Three Types of networks per layer of vectors

  1. Top-Down Network
  2. Bottom-up Network
  3. Attention on the same layer Network

Intro to State

There is an initial state that all three types of network outputs get added to after every time step. The bottom layer of the state is the input vector where the MNIST pixel data is kept and doesn't get anything added to it to retain the MNIST pixel data. The top layer of the state is the output layer where the loss function is applied and trained to be the one-hot MNIST target vector.

Explanation of compute_all function

Each type of network will see a 3x3 grid of vectors surrounding the current network input vector at the current layer. This is done to allow information to travel faster laterally across vectors, allowing for more information to be sent across an image in less steps. The easy way to do this is to shift (or roll) every vector along the x and y axis and then concatenate the vectors ontop of eachother so that every place a vector used to be in the state, now contains every vector and its neighboring vectors in the same layer. This also connects the edges of the image so that data can be passed from one edge of the image to the other, reducing the maximum distance any two pixels or vectors can be from one another.

For a more complex dataset, its possible this could pose some issues since two separate edges of an image aren't generally continous, but for MNIST, this problem doesn't arise. Then, these vectors are fed to each type of model. The models will get an input of all neighboring state vectors for a certain layer for each pixel that is given. Each model will then output a single vector. But there are 3 types of models per layer. In this example, every line drawn is a new model that is reused for every pixel this process is done for. After each model type has given an output, the three lists of vectors are added together.
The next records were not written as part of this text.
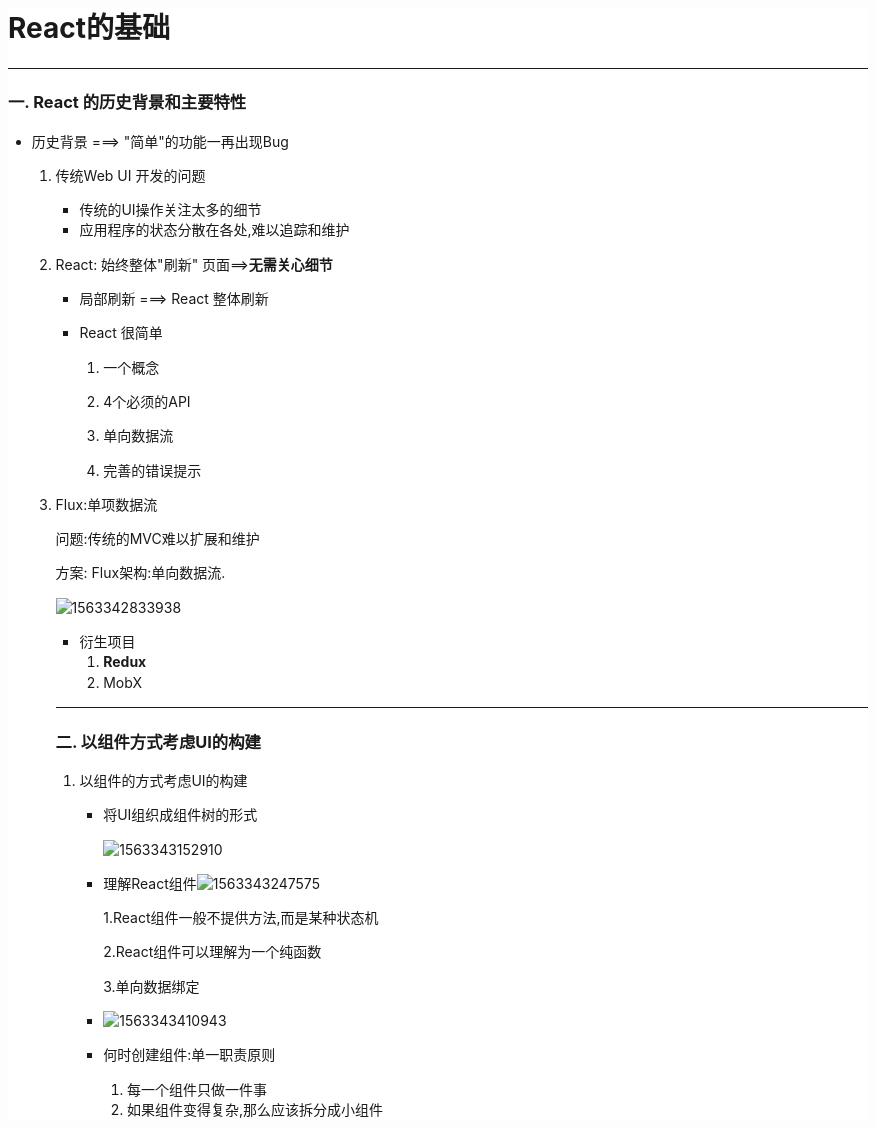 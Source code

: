 # React的基础

------

### 一. React 的历史背景和主要特性

+ 历史背景 ===> "简单"的功能一再出现Bug

  1. 传统Web UI 开发的问题
     + 传统的UI操作关注太多的细节
     + 应用程序的状态分散在各处,难以追踪和维护

  2. React: 始终整体"刷新" 页面==>**无需关心细节**

     + 局部刷新 ===> React 整体刷新

     + React 很简单

       1. 一个概念

       2. 4个必须的API

       3. 单向数据流

       4. 完善的错误提示

  3. Flux:单项数据流

     问题:传统的MVC难以扩展和维护

     方案: Flux架构:单向数据流.

     ![1563342833938](C:\Users\sunsea\AppData\Roaming\Typora\typora-user-images\1563342833938.png)

     + 衍生项目
       1. **Redux**
       2. MobX

     ------

     ### 二. 以组件方式考虑UI的构建

     1. 以组件的方式考虑UI的构建

        + 将UI组织成组件树的形式

          ![1563343152910](C:\Users\sunsea\AppData\Roaming\Typora\typora-user-images\1563343152910.png)

        + 理解React组件![1563343247575](C:\Users\sunsea\AppData\Roaming\Typora\typora-user-images\1563343247575.png)

          1.React组件一般不提供方法,而是某种状态机

          2.React组件可以理解为一个纯函数

          3.单向数据绑定

        + ![1563343410943](C:\Users\sunsea\AppData\Roaming\Typora\typora-user-images\1563343410943.png)
        + 何时创建组件:单一职责原则
          1. 每一个组件只做一件事
          2. 如果组件变得复杂,那么应该拆分成小组件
This will give a single list of vectors that will be added to the corresponding list of vectors at the specific x,y coordinate from the original state.

Repeating this step for every list of vectors per x,y coordinate in the original state will yield the full new State value.
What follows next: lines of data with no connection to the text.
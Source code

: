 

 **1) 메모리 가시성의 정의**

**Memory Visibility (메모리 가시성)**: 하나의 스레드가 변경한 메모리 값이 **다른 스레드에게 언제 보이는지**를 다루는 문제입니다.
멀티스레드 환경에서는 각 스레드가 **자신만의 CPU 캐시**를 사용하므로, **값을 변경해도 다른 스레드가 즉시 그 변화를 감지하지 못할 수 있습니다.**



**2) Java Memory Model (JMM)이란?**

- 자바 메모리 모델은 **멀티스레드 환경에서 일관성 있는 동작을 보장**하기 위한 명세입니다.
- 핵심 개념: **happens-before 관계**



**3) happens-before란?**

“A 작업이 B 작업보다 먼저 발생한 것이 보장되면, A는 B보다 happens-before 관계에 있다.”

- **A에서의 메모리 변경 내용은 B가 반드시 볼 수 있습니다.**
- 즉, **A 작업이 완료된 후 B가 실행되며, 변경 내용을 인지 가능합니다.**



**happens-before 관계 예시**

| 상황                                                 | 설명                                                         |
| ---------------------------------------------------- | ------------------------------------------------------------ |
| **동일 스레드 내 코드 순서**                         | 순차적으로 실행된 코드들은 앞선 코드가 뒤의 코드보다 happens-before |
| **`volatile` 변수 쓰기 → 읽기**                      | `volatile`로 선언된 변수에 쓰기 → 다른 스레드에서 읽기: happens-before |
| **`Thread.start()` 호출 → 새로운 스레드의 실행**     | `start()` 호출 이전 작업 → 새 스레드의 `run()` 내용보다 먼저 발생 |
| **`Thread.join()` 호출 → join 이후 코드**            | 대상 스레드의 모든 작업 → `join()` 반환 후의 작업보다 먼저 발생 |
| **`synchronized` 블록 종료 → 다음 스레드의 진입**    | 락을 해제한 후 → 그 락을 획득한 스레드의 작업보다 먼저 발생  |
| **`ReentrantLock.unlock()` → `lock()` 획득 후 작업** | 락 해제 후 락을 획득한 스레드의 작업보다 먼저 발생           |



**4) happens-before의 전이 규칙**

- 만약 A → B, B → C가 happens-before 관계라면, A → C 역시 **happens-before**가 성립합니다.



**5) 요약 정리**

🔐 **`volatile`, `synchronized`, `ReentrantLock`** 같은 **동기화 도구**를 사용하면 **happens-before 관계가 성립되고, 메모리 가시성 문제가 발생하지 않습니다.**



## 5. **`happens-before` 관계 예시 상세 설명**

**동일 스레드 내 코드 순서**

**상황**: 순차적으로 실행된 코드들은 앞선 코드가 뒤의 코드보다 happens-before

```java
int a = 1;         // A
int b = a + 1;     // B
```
Since each network only sees a 3x3 grid and not larger image patches, this technique can be used for any size images and is easily parrallelizable.

If I had more compute

My 2080Ti runs into memory errors running this if the batch size is above around 30, so here are my implementatin ideas if I had more compute.

  1. Increase batch_size. This probably wont affect the training, but it would make testing the accuracy faster.
  2. Saving more states throughout the steps taken and adding them together. This would allow for gradients to get passed back to the original state similar to how RESNET can train very large model since the gradients can get passed backwards easier. This has been implemented to a smaller degree already and showed massive accuracy improvements.
  3. Perform some kind of evolutionary parameter search by mutating the model parameters while also using backprop. This has been shown to improve the accuracy of image classifiers and other models. But this would take a ton of compute.

Yannic Kilcher's Attention

This hass been pushed to github because during testing and tuning hyperparameters, a better model than previous was found. More testing needs to be done and I'm working on the visual explanation for it now. Previous versions of this code don't have the attention seen in the current version and will have similar performance.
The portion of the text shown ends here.